Friday, May 6, 2011

Thinking About Our Little Fast Ships of the Future

This Chris Cavas story at Navy Times has the background and details, but I want to briefly mention the transfer of all Army JHSVs to the Navy. Bottom line, the Military Sealift Command will operate and crew the vessels, and the Army will not. I think this is a good thing, and I don't think this is the end of changes to the JHSV program.

The JHSV program was originally 10 ships, which was broken down 5 for the Army and 5 for the Navy. The program is already being expanded, and the number 23 is now being thrown around - for good reason. What is unclear is that if 23 will be one full block of JHSVs, or will be broken down as two blocks.

Between the Littoral Combat Ships and Joint High Speed Vessels the Navy is ultimately fielding 3 different types of low end, high speed vessels with short range and limited combat capabilities. The original plan called for 55 Littoral Combat Ships and 10 JHSVs, for a total of 65 smaller high speed vessels. There is still a lot of debate whether these smaller vessels are worth the cost and capabilities being delivered, but I still believe that by the end of this decade we will see these ships punching well above their weight, even if people still don't see how or why I believe that.

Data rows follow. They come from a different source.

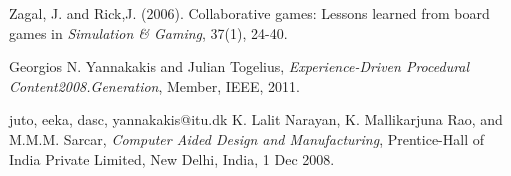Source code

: \documentclass[a4paper,11pt]{article}
\begin{document}
\begin{thebibliography}{1}
Zagal, J. and Rick,J. (2006). Collaborative games: Lessons learned from board games in \textit{Simulation \& Gaming}, 37(1), 24-40.







Georgios N. Yannakakis and Julian Togelius, \emph{Experience-Driven Procedural Content2008.Generation}, Member, IEEE, 2011.

{juto, eeka, dasc, yannakakis}@itu.dk
K. Lalit Narayan, K. Mallikarjuna Rao, and M.M.M. Sarcar, \emph{Computer Aided Design and Manufacturing}, Prentice-Hall of India Private Limited, New Delhi, India, 1 Dec 2008.















\end{thebibliography}
\end{document}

Current plans suggest 12 of each type of Littoral Combat Ship and 10 MSC operated JHSVs, for a total of 34 total smaller high speed vessels. If the Navy was to build 13 more JHSVs, and operate them in the Navy instead of the MSC like the first 10, the Navy would then have 47 total high speed vessels of four different types. If 65 smaller high speed vessels is the requirement (I'm just using this number based on old plans of 55 LCS and 10 JHSVs), the question is what will the other 18 ships be, and whether or not they need to be Navy Trucks like the other 47 vessels, or if it is time to call up NASSCO and admit these 47 smaller platforms, much less more than 47, will need logistical support to maintain forward operations.

The US Navy will already field at least three, potentially four different types of high speed vessel in the near future. It astounds me that with all of these moving parts on all of these optimally manned, short range vessels expected to operate all over the world in only a few years from now, that no one in the Navy or in Congress is talking about some sort of High Speed Vessel Tender for logistics and support to keep all these high speed vessels forward deployed and functional. Things break, and when things break on a ship like LCS, the absence of any system due to malfunction or maintenance is a direct loss in total ship combat capability.

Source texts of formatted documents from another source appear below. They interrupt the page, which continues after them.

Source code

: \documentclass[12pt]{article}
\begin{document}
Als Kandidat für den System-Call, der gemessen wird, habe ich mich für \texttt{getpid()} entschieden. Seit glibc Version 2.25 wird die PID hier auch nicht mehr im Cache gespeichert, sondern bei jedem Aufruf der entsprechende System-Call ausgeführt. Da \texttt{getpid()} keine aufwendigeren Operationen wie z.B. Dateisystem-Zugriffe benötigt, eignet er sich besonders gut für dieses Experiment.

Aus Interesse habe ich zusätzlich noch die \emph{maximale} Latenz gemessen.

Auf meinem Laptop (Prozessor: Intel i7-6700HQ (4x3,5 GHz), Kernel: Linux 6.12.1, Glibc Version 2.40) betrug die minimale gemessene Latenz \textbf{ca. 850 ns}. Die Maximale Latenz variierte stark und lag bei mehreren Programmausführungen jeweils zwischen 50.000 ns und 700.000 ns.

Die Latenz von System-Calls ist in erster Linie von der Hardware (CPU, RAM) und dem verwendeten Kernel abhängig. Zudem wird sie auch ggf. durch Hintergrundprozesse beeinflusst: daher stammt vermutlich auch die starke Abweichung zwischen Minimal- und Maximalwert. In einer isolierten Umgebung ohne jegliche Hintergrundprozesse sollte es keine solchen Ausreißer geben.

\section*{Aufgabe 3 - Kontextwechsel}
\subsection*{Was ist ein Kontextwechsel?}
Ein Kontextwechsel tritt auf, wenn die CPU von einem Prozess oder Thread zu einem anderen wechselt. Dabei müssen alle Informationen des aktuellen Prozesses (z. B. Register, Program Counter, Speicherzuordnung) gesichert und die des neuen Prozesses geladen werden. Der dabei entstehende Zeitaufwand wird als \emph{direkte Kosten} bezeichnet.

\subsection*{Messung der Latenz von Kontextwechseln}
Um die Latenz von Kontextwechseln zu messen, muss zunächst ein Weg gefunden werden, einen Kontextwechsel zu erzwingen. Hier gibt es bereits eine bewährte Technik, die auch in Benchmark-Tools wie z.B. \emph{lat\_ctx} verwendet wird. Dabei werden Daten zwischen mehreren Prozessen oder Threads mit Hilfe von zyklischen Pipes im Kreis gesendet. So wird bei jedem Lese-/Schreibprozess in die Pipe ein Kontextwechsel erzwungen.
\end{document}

All the happy talk of these smaller, low end, modular, 'crew and material swap' style platforms spread all over the world simply isn't credible as a legitimate capability in real world discussions without also having a legitimate discussion why Small Ship Tenders are not needed. I can't imagine a scenario where higher logistics requirements and greater support requirements for all these small, short range platforms and their deployable systems doesn't in some way translate into a greater logistics requirement for the fleet as a whole.

If the US Navy is not designing LCS tenders by the FY13 budget, tell me how in the world the Navy is going to be operating 47 small high speed gas sucking vessels all across the world in 2020. It won't happen, there will be a logistics tether that ties these smaller vessels to either foreign ports where logistics are purchased from others or larger clusters of US Navy ships where logistics will already exist, and that tether will limit the locations this new, large high speed force can be deployed.